Вылазки в неизречённое
Расовый вопрос не решишь, пока не переменишь сердца, пока не втряхнётся и не покается хотя бы часть белой Америки. Дело не в том, чтобы проявить чуть больше доброй воли или великодушия. Нужно прозреть и увидеть вопиющие несправедливости, въевшиеся в нас проблемы, которые разрушают нас, если не находят выхода.
Семена разрушения
Для Ганди ненасилие -- не только политическая тактика, хотя оно очень помогло и освободило его народ от иностранного господства. …Дух ненасилия исходил из внутренней его духовной целостности. Мы не поймём, что говорил он о ненасильственном действии и сатьяграха, если будем считать это средством для достижения внешнего единства, а не плодом единства достигнутого.
Ганди о ненасилии
Капли росы на траве сверкают, как сапфиры, только взойдёт само солнце, и листья дрожат вслед спугнутому голубю.
Знамение Ионы
Все, что отцы Церкви говорят об отшельничестве, совершенно верно.

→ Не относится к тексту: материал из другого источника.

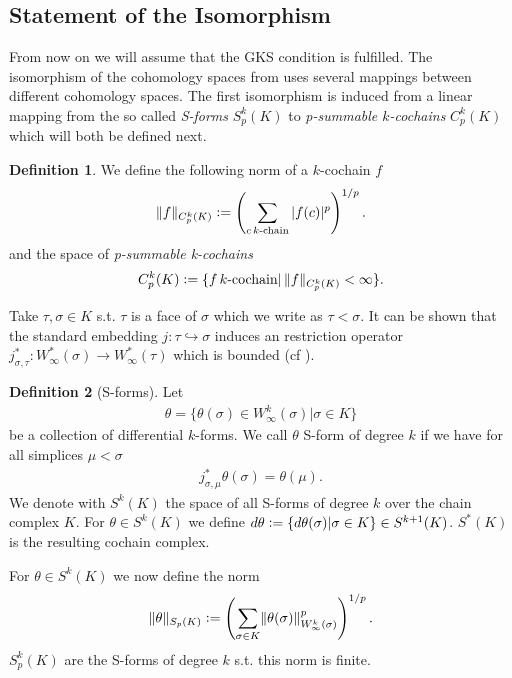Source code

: \documentclass[12pt,a4paper]{article}
\theoremstyle{definition}
\newtheorem{definition}{Definition}
\newcommand{\norm}[1]{\lVert #1 \rVert}
\begin{document}
\subsection{Statement of the Isomorphism} \label{sec_isomorphism_cohomology}

From now on we will assume that the GKS condition is fulfilled.
The isomorphism of the cohomology spaces from \cite{goldshtein} uses several
mappings between different cohomology spaces. 
The first isomorphism is induced from a linear mapping
from the so called \textit{S-forms} 
$S_p^k(K)$ to \textit{p-summable $k$-cochains} $C_p^k(K)$ which will both 
be defined next.

\begin{definition}
    We define the following norm of a $k$-cochain $f$
    \begin{align*}
    \norm{f}_{C_p^k(K)} \vcentcolon= 
    \left( \sum\limits_{c \, k\text{-chain}} |f(c)|^p \right)^{1/p}.
    \end{align*}
    and the space of \textit{p-summable k-cochains}
    \begin{align*}
    C_p^k(K) \vcentcolon= \{f \, k\text{-cochain} | \,  
    \norm{f}_{C_p^k(K)} < \infty \}.
    \end{align*}
\end{definition}
Take $\tau, \sigma \in K$ s.t. $\tau$ is a face of $\sigma$ which we write as
$\tau < \sigma$. It can be shown that the standard embedding 
$j: \tau \hookrightarrow \sigma$ induces an
restriction operator 
$j^*_{\sigma, \tau}:W^*_\infty(\sigma) \rightarrow W^*_\infty(\tau) $ which is 
bounded (cf \cite[p.191]{goldshtein}). 
\begin{definition}[S-forms]
    Let 
    \begin{align*}
    \theta = \{ \theta(\sigma) \in W^k_\infty(\sigma) | \sigma \in K\}
    \end{align*}
    be a collection of differential $k$-forms. We call $\theta$ S-form of degree
    $k$ if we have for all simplices
    $\mu <\sigma$ 
    \begin{align*}
    j^*_{\sigma,\mu}\theta(\sigma) = \theta(\mu).
    \end{align*}
    We denote with $S^k(K)$ the space of all S-forms of degree $k$ over the chain
    complex $K$. 
    For $\theta \in S^k(K)$ we define $d\theta \vcentcolon= \{ d\theta(\sigma) | 
    \sigma \in K \} \in S^{k+1}(K)$. $S^*(K)$ is the resulting cochain complex.
\end{definition}
For $\theta \in S^k(K)$ we now define the norm
\begin{align*}
\lVert \theta \rVert _{S_p(K)}  \vcentcolon= \left( \sum_{\sigma \in K} 
\lVert \theta(\sigma) \rVert _{W^k_\infty(\sigma)}^p \right)^{1/p}.
\end{align*} 
$S^k_p(K)$ are the S-forms of degree $k$ s.t. this norm is finite.
\end{document}
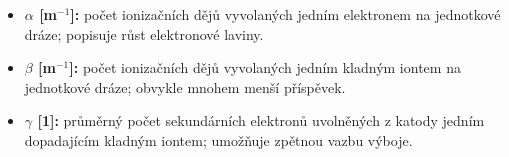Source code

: \begin{itemize}
\item \textbf{$\alpha$ [m$^{-1}$]:} počet ionizačních dějů vyvolaných jedním elektronem na jednotkové dráze; popisuje růst elektronové laviny.
\item \textbf{$\beta$ [m$^{-1}$]:} počet ionizačních dějů vyvolaných jedním kladným iontem na jednotkové dráze; obvykle mnohem menší příspěvek.
\item \textbf{$\gamma$ [1]:} průměrný počet sekundárních elektronů uvolněných z katody jedním dopadajícím kladným iontem; umožňuje zpětnou vazbu výboje.
\end{itemize}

Искушения и радости, а главное -- слёзы, и несказанный мир, и счастье. Счастье это чистое, ибо оно не от нас, а дар по милости. Я счастлив тем, что наконец я в том месте, куда меня поместил Бог; тем, что я выполняю дело, для которого Он привёл меня сюда двадцать три года назад.
Обет вести беседу
Как бы я ни ошибался и ни обманывался, я был счастлив и жил в истине, насколько я вообще могу об этом судить.
Обет вести беседу
Пока Мертон старался понять меру своей ответственности за мир, который неудержимо стремился к самоуничтожению, давняя битва внутри него отнюдь не кончилась -- он стремился вглубь, к своему истинному «я».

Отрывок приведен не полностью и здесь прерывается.